I’ll assume you have already set up a working AWS provider for
Terraform, and that you know how to issue terraform
commands. I will not
assume that you know exactly how ECS works. There will be helpful diagrams.
There will be many AWS-related acronyms, and I usually won’t presume you know
what they mean.
Creating the cluster
Throughout this demo, we’re going to create a cluster called “megapool”.
Actually creating the cluster is actually pretty easy:
resource "aws_ecs_cluster" "megapool" {
name = "megapool"
}
Boom! The cluster is already there:
Adding instances to the cluster
There isn’t much to this cluster yet. You could already at this point add ECS tasks or services to this cluster, but you can’t actually run anything in this cluster yet. That’s because you need to add EC2 instances to this cluster.
Unfortunately, Amazon hasn’t made this process of adding EC2 instances super obvious for noobs. At this point, there will be a number of steps which we can’t really validate until they all come together:
- Add an Auto-Scaling Group (“ASG”) for
megapool
. - Add a Launch Configuration (a sort of template telling AWS how to initialize machines) to that ASG.
- Have that Launch Configuration use an Amazon Machine Image (“AMI”), a
sort of virtual machine image, which will contain the ECS
agent. The ECS Agent is responsible for talking to AWS’s internal
ECS APIs, and will register the EC2 instance to become a worker for
megapool
. - The ECS Agent needs a few permissions that aren’t automatically given. So we’ll need to add a few Security Group rules and some Identity and Access Management (“IAM”) roles to grant those permissions. Security Group rules live within an AWS Virtual Private Cloud (“VPC”), so we’ll create one of those as well.

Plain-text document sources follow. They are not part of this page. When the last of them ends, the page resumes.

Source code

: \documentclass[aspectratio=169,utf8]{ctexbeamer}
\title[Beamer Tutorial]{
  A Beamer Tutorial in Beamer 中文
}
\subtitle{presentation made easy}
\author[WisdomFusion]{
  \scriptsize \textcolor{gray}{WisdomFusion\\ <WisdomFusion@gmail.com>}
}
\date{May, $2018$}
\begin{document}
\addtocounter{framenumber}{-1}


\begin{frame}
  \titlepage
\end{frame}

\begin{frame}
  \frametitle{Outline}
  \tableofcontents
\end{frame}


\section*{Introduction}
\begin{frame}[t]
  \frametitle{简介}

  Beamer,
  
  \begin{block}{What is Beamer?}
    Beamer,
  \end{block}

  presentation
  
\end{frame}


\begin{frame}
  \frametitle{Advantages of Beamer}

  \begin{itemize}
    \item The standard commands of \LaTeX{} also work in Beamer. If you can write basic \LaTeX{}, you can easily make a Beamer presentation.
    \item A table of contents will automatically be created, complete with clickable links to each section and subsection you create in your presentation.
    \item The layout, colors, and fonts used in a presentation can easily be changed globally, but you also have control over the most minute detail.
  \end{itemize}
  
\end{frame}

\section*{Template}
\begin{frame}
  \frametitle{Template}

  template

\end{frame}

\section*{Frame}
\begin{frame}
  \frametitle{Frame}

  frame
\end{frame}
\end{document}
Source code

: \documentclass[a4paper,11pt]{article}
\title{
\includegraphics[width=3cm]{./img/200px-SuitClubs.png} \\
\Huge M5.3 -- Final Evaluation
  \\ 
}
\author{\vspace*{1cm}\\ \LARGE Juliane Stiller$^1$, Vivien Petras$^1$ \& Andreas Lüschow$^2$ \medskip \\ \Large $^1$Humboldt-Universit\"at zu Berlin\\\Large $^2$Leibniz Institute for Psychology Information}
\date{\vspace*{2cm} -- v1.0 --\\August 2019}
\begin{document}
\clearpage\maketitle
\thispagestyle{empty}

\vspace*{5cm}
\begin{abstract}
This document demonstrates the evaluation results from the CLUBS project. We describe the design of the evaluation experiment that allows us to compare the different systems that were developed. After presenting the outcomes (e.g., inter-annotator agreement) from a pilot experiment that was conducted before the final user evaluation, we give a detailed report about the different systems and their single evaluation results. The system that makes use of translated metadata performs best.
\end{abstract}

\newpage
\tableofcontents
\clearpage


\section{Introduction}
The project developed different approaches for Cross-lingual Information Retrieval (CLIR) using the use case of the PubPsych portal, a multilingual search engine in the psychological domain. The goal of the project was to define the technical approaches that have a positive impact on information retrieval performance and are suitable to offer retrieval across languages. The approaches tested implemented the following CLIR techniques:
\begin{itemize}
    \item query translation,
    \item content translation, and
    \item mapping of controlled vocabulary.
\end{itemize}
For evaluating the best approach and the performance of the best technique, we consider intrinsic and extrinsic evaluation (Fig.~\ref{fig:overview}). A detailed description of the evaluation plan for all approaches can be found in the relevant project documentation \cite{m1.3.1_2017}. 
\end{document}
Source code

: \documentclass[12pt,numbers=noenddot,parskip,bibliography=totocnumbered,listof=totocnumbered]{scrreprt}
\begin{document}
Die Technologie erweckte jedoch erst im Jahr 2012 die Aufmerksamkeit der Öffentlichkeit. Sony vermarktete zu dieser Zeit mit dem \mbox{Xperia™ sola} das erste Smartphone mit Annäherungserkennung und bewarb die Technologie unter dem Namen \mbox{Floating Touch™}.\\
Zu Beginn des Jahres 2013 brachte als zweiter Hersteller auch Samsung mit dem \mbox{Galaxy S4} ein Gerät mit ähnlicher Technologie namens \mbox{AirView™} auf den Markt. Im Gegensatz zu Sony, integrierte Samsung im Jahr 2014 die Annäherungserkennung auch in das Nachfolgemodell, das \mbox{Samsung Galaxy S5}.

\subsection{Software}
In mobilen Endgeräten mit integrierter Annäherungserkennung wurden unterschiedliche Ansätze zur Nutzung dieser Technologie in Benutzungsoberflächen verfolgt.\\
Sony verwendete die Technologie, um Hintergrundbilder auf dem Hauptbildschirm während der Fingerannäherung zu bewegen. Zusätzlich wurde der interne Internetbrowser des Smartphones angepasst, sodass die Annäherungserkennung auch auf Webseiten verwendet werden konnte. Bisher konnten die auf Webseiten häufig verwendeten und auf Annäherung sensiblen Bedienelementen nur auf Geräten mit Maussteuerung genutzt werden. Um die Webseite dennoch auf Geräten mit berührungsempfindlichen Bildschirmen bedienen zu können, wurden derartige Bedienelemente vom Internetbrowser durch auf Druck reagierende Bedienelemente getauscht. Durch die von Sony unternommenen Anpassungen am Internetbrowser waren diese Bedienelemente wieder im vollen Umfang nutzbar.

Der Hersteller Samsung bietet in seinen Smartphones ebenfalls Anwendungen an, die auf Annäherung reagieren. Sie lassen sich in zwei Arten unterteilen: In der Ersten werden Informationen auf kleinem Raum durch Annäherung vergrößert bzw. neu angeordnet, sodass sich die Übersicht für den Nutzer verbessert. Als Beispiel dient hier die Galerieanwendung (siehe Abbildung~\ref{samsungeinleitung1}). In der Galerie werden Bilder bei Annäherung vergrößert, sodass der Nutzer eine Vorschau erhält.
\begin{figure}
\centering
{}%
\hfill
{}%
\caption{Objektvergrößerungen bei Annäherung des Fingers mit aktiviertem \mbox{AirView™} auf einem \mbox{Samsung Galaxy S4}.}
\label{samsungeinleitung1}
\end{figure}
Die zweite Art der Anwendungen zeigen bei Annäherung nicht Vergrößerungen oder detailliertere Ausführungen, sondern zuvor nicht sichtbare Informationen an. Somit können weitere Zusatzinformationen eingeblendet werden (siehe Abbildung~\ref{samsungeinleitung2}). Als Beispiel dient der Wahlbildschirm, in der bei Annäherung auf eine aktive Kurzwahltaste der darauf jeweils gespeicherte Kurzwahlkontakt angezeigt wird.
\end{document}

That’s a lot of stuff! Here’s a picture of what needs to happen:
Adding the ASG
Let’s first add an ASG which will contain all of the EC2 instances in our cluster.
resource "aws_autoscaling_group" "megapool" {
name = "megapool"
vpc_zone_identifier = ["${module.vpc.private_subnets}"]
launch_configuration = "${aws_launch_configration.megapool.name}"
desired_capacity = 3
min_size = 3
max_size = 3
}
Though this won’t “compile” yet, we’ve already here defined a group of three EC2 instances that will form the pool of machines running tasks in our cluster.
The auto-scaling group just defined is referencing two things we haven’t defined yet: a VPC and a launch configuration. Let’s add those next.
Adding the VPC
Adding a VPC properly is pretty annoying. So instead, let’s just use a pre-defined one from the community:
module "vpc" {
source = "terraform-aws-modules/vpc/aws"
name = "vpc"
cidr = "10.0.0.0/16"
azs = ["us-east-1a", "us-east-1b", "us-east-1c"]
private_subnets = ["10.0.1.0/24", "10.0.2.0/24", "10.0.3.0/24"]
public_subnets = ["10.0.101.0/24", "10.0.102.0/24", "10.0.103.0/24"]
enable_nat_gateway = true
enable_vpn_gateway = true
}
Looking back up at the ASG we defined above, you can see that we had it use the private subnets of the cluster. That’s because there’s no reason the instances in the cluster need to have public IP addresses. If you want to make the services the cluster offers publicly addressable, add a load balancer to the public subnet, and have it call into the private one.
Adding the Launch Configuration
The other thing our ASG was missing was a launch configuration. This is where a lot of the magic happens. In particular, a launch config is where we tell AWS:
- What image (AMI) to run on the instances – in our case, we’ll use the “ECS Optimized AMI”, which AWS maintains and is meant for running the ECS Agent (more on that later).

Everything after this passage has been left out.